Silêman Xelef: “Irak hükümetini, KDP’yi Şengal’de istemiyoruz. DAİŞ Şengal’i işgal ettiğinde bizi bırakıp gidenlerin korumasına hiç ihtiyacımız yok.”
Murad Şengalî, planın Türkiye’ye ait olduğunu söyledi: “Şengal’in etrafına 15 bin asker getiren Irak hükümeti, DAİŞ buraya geldiğinde neredeydi? Şengal halkı kendi güçlerinin yanında duracaktır. Başka kimsenin korumasına ihtiyaç duymuyor.”
Qamişlo’nun Til Hemis ilçesinde halk, anlaşmayı ve kuşatmayı protesto etti. Halk “Ezidî kadınları Reqa ve Musul’da pazarlarda satıldığında KDP ve Bağdat Hükümeti neredeydi?”, “Êzidî halka karşı katliam gerçekleştirildiğine bu hükümetler neredeydi?” diye sordu. Almanya’da da Mannheim ve Köln’de “Bijî Berxwedana Şengalê” sloganıyla protesto vardı. Eylemciler “Şengal’deki katliamı durdurun” dedi.

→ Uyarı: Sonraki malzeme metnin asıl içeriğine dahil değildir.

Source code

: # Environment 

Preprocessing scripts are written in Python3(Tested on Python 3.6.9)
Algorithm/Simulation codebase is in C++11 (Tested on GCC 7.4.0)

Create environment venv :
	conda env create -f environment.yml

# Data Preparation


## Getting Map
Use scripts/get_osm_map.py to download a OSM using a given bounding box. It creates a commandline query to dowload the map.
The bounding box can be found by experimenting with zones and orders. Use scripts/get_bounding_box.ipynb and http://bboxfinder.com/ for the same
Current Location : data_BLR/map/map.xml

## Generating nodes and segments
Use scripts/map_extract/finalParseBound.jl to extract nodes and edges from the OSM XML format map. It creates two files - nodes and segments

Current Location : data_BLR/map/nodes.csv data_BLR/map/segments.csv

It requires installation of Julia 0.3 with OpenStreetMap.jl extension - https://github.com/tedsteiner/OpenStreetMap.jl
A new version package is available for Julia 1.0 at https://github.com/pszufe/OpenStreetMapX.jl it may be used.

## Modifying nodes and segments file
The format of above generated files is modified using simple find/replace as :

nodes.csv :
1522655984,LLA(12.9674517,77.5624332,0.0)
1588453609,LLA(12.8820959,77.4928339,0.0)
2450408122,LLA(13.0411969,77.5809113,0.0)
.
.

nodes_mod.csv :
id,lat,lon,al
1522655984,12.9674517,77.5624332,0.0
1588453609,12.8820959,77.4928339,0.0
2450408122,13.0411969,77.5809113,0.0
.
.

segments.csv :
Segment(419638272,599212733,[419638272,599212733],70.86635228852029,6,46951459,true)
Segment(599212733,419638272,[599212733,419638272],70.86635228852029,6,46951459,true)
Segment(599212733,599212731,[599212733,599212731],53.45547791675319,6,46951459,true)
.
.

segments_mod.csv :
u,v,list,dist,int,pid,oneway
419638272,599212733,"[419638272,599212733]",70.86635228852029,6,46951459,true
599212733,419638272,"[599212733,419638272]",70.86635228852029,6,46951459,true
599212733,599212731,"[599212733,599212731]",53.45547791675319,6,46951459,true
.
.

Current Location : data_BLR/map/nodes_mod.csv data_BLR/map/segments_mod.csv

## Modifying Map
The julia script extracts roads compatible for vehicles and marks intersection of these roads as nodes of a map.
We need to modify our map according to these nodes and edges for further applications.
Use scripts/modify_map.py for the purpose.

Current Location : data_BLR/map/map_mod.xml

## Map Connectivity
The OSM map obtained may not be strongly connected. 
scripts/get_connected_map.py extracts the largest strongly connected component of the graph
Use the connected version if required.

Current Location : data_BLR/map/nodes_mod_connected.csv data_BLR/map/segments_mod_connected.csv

Danimarkalı aydınlardan çağrı
Aralarında Danimarka eski Dışişleri Bakanı Villy Sovndal; Milletvekilleri Eva Flyvholm, Uffe Elbæk, Rasmus Nordqvist, Christian Juhl; Kopenhag Belediyesi eski Başkanı Villo Sigurdsson, Prof. Jesper Brandt, Yazar Jonas Eika’nın da bulunduğu birçok isim KDP’nin askeri yığınaklarla yarattığı gerilime işaret ederek Kürtler arası çatışmanın yaratılmaması için çağrı yaptı.

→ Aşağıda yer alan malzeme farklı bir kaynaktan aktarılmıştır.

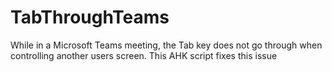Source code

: # TabThroughTeams
While in a Microsoft Teams meeting, the Tab key does not go through when controlling another users screen. This AHK script fixes this issue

ANF’nin haberine göre Kürtler arası bir çatışmanın Kürt düşmanlarına hizmet edeceği vurgusu yapıldı. Metinde şu ifadelere yer verildi: “Danimarka’daki Kürt dostları olarak Kürt liderlerini bölgedeki tüm Kürtlerin yararına işbirliği yapmaya ve birbirleriyle savaşmamaya çağırıyoruz.”

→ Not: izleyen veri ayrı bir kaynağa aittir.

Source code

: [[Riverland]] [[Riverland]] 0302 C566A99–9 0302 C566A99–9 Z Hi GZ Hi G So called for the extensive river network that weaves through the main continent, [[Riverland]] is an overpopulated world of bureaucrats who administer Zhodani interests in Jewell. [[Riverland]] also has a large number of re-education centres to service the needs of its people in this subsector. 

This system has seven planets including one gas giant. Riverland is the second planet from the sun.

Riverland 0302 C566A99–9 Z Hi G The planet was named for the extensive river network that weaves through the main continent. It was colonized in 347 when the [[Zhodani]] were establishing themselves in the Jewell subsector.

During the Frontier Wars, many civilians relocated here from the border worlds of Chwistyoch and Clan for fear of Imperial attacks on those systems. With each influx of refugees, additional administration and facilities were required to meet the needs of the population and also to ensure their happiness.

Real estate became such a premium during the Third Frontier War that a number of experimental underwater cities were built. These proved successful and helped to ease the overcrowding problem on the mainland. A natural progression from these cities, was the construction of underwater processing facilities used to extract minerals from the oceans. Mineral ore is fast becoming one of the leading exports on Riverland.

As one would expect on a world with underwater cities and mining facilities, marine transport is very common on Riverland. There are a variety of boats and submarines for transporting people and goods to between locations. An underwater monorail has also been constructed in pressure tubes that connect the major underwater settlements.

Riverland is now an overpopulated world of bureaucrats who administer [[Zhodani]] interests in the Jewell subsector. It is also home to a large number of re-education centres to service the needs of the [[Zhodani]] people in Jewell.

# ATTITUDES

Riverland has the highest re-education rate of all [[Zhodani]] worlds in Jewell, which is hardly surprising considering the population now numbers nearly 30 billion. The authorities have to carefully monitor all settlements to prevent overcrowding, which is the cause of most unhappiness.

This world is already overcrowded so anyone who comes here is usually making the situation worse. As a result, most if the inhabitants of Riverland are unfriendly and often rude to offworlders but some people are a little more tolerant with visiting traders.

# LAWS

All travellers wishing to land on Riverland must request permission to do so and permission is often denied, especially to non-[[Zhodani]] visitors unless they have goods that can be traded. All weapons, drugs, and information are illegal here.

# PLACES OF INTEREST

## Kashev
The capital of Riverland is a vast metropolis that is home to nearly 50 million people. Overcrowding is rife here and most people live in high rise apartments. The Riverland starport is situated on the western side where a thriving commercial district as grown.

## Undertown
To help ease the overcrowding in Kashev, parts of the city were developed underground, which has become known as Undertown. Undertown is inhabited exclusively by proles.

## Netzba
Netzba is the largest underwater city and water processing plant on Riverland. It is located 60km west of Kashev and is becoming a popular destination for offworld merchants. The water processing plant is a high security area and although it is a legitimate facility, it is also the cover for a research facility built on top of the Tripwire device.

Vanlı kadınlar da KDP’nin sevkiyatlarla yarattığı gerilime tepki gösterdi. Meryem Abi, KDP Başkanı Mesud Barzani’ye seslendi: “Birakujînin (kardeş savaşı) yaşanmasına gönlümüz razı değil. Eğer birlik olmazsak, bir bir yok oluruz. Hiçbir şekilde kardeş kanının akmasını kabul etmiyoruz. Tüm Kürt kesimleri el ele, omuz omuza vererek birlik ve beraberlik ekseninde birleşmeli.” Besna Aydoğan: “Yeter artık, kardeşinin elinden tutup birlik olalım. Artık bu savaş dursun, barış ve huzur olsun. Dünya güzelleşsin, anneler evlatlarının ellerini tutsun. Bu acı annelerin yüreğinden çıksın. Acılara son vermek için bu savaşa dur demeliyiz.” Hatice Akdoğan: “Barzani bizden ne istiyor? Barzani bunu yaparsa, kendisi zarar görecek. Ellerini çocuklarımızdan çeksin. Barzani ve dört parça Kürdistan’a çağrıda bulunuyorum: Hepimiz bu duruma karşı çıkmalıyız. ‘Yeter artık’ demeliyiz. Çünkü bir savaş ya da bir operasyon olduğunda, biz annelerin ciğeri yanıyor.”